Mélite, le personnage qui donne son nom à la pièce est une séduisante jeune femme, aimée depuis deux ans par Eraste, un riche jeune homme qu'elle dédaigne. Eraste veut persuader son ami Tircis, qui professe un grand dédain de l'amour, du charme incomparable de Mélite. Et bien entendu, Tircis et Mélite tombent amoureux. Ce qui rend Eraste fou de jalousie. Il envoie donc de fausses lettres, prétendument écrites par Mélite et contenant des déclarations d'amour, à Philandre, le fiancé de Cloris, la soeur de Tircis, ce qui lui permet une double vengeance. Mais comme dans toute comédie qui se respecte, tout finira par s'expliquer et un double mariage terminera heureusement la pièce.
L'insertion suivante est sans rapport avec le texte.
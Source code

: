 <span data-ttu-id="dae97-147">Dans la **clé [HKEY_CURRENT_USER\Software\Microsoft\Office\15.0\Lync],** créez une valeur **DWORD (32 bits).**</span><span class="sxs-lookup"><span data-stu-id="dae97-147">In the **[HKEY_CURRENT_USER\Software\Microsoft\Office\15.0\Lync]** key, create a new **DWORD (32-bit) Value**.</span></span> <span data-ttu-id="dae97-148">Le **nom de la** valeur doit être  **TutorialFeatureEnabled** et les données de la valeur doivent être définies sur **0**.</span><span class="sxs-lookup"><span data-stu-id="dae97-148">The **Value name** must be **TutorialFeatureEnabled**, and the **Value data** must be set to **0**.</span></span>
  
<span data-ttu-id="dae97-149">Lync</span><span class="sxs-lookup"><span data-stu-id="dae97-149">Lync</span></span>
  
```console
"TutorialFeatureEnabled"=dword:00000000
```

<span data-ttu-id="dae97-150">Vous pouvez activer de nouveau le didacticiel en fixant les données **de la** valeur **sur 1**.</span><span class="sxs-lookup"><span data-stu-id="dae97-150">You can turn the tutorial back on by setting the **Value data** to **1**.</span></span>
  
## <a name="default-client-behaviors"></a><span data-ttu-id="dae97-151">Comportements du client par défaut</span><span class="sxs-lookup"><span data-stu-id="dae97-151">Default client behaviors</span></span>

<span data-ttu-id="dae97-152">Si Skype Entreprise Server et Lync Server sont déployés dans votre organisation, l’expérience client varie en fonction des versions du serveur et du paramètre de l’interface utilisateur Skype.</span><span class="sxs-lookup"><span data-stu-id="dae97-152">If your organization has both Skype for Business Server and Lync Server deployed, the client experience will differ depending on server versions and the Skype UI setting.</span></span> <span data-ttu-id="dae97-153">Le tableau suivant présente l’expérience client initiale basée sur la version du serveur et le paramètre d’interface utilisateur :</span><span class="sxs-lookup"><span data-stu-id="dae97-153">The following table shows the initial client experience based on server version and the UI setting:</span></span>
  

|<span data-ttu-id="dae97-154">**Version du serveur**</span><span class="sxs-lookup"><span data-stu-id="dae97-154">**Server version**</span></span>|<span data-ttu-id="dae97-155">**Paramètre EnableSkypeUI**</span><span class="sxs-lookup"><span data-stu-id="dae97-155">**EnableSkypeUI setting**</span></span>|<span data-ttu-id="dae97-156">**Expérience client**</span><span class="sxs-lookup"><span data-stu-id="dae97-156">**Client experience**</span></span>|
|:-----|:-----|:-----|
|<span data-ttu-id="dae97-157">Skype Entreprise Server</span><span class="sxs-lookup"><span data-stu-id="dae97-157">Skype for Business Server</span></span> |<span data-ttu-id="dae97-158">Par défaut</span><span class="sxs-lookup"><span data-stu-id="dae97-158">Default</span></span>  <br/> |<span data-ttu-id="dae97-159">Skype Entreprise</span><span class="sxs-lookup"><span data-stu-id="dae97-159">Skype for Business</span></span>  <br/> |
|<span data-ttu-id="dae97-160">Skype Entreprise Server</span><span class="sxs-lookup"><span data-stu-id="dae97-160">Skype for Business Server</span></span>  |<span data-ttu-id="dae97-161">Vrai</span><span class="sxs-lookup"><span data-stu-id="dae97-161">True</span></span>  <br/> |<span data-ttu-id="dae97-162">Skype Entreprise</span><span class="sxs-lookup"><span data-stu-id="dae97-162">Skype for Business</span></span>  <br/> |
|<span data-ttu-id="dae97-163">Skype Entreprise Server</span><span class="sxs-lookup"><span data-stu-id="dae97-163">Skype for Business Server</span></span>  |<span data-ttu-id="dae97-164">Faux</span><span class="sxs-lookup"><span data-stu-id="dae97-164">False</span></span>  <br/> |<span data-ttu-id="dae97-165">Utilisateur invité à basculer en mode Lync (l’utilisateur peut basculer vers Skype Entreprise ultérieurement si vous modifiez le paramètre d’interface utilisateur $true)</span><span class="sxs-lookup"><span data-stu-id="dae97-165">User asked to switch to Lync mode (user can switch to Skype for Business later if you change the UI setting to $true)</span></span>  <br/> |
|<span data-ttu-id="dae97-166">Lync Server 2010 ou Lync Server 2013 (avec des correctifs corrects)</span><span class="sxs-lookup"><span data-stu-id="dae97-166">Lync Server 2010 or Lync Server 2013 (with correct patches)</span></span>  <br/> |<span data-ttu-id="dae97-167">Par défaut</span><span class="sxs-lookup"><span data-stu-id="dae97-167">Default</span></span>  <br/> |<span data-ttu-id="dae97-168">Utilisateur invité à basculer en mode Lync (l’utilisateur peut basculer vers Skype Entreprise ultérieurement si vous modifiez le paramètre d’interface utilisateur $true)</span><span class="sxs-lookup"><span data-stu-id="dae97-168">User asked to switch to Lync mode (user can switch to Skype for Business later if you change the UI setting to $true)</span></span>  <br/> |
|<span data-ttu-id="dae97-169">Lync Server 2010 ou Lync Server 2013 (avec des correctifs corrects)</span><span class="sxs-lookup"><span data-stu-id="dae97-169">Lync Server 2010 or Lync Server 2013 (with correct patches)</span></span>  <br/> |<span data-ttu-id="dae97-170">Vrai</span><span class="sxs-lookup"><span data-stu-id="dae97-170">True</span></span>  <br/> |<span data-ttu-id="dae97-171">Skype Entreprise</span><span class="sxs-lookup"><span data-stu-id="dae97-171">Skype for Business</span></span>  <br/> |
L'oeuvre est surtout une curiosité, une première tentative d'un futur grand auteur. Néanmoins elle montre une vraie intuition de la part de Corneille, qui fait preuve d'originalité, qui surprend le public, et montre le potentiel d'innovation et aussi de la réflexion sur les formes théâtrales qu'il va développer par la suite.

La pièce n'est pas si rose que cela, les questions d'argent, des mariages arrangés, sont bien présentes, et même si les conventions de la comédie font que cela ne se passe pas comme dans la vie, la menace d'une autre fin est bien présente, une certaine âpreté des personnages se devine sous les propos amoureux. Il y a aussi une scène de folie qui annonce le potentiel de Corneille qui pourra s'exprimer plus tard mieux dans les tragédies.